Candidate: Pierre Franquin
Advisor: Bud Mishra

On populations, haplotypes and genome sequencing


Population genetics has seen a renewed interest since the completion of the human genome project. With the availability of rapidly growing volumes of genomic data, the scientific and medical communities have been optimistic that better understanding of human diseases as well as their treatment were imminent. Many population genomic models and association studies have been designed (or redesigned) to address these problems. For instance, the genome-wide association studies (GWAS) had raised hopes for finding disease markers, personalized medicine and rational drug design. Yet, as of today, they have not yielded results that live up to their promise and have only led to a frustrating disappointment.

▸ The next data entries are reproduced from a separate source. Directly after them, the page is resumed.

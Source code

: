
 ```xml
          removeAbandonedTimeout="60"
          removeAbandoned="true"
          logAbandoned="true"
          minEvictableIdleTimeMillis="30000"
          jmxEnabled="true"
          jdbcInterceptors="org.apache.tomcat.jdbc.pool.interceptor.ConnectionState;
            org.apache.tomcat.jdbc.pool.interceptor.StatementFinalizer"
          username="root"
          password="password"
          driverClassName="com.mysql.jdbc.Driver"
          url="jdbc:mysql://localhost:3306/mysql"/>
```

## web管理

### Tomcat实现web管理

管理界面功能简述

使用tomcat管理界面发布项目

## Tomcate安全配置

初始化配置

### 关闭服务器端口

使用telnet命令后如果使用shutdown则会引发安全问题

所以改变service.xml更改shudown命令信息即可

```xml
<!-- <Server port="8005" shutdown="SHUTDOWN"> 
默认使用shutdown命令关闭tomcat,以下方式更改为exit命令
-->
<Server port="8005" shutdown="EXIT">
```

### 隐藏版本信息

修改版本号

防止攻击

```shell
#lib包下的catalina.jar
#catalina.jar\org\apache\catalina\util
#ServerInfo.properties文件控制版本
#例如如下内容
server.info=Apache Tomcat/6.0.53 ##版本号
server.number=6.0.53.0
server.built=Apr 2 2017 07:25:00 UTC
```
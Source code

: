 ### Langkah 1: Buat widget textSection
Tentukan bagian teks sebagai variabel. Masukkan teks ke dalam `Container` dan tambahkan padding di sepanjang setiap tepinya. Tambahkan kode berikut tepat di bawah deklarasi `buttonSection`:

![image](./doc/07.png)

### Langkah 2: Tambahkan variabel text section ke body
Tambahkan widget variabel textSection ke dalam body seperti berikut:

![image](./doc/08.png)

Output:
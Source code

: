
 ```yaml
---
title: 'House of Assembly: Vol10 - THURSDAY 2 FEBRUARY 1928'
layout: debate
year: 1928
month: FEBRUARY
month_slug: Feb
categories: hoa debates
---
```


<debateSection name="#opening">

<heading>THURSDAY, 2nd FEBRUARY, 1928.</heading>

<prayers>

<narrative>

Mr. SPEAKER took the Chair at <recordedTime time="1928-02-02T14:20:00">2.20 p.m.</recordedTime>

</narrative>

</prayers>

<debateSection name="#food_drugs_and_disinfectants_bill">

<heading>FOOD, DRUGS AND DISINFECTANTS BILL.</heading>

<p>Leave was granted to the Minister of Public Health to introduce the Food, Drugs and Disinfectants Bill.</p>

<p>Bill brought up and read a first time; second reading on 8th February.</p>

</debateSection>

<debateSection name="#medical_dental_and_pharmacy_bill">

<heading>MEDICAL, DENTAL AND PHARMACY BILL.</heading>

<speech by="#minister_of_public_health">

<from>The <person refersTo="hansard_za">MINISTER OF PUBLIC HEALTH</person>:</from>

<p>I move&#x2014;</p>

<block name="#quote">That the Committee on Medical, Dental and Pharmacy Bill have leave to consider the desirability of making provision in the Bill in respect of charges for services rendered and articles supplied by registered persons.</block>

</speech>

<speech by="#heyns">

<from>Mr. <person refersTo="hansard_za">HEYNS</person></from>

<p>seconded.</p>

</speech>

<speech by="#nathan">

Intrigued, but not deterred by these challenges, this dissertation visits the different aspects of these problems. In the first part, we will review the different models and theories of population genetics that are now challenged. We will propose our own implementation of a model to test different hypotheses. This effort will hopefully help us in understanding whether our expectations were unreasonably too high or if we had ignored a crucial piece of information. When discussing association studies, we must not forget that we rely on data that are produced by sequencing technologies, so far available. We have to ensure that the quality of this data is reasonably good for GWAS. Unfortunately, as we will see in the second part, despite the existence of a diverse set of sequencing technologies, none of them can produce haplotypes with phasing, which appears to be the most important type of sequence data needed for association studies. To address this challenge, we propose a novel approach for a sequencing technology, called SMASH that allows us to create the quality and type of haplotypic genome sequences necessary for efficient population genetics.